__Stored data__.
────────────────────
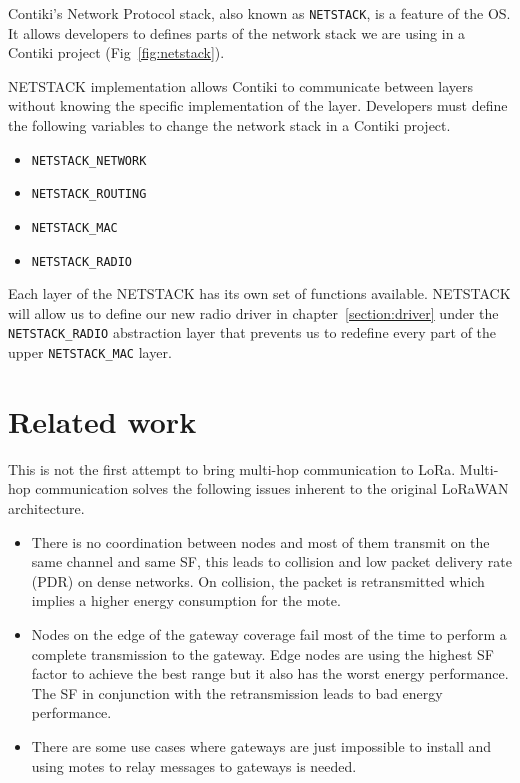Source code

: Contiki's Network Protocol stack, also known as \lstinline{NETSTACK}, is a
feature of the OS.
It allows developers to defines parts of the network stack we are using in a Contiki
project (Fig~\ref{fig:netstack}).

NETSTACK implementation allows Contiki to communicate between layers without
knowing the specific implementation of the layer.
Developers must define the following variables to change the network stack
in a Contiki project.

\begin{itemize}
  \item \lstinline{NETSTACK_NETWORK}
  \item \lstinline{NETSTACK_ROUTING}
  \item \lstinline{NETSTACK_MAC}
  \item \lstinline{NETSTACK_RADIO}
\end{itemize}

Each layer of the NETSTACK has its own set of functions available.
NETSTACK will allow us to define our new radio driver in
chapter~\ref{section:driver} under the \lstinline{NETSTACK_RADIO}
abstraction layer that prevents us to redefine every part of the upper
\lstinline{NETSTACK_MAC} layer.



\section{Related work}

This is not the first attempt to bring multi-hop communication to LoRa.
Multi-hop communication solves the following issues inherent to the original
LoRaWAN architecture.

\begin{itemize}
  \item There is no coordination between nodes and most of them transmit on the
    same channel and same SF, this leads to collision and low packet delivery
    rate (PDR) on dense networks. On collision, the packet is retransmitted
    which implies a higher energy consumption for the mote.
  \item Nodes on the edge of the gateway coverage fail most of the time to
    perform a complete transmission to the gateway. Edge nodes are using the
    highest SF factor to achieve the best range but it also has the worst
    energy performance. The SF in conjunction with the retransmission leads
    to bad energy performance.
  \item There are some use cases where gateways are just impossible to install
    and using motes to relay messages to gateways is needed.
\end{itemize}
────────────────────
__Problem to solve__. Each line from the one with "and using motes" through the end of the entries above is to be returned word for word. Nothing else belongs in the answer.

__Solved exercise__.
    and using motes to relay messages to gateways is needed.
\end{itemize}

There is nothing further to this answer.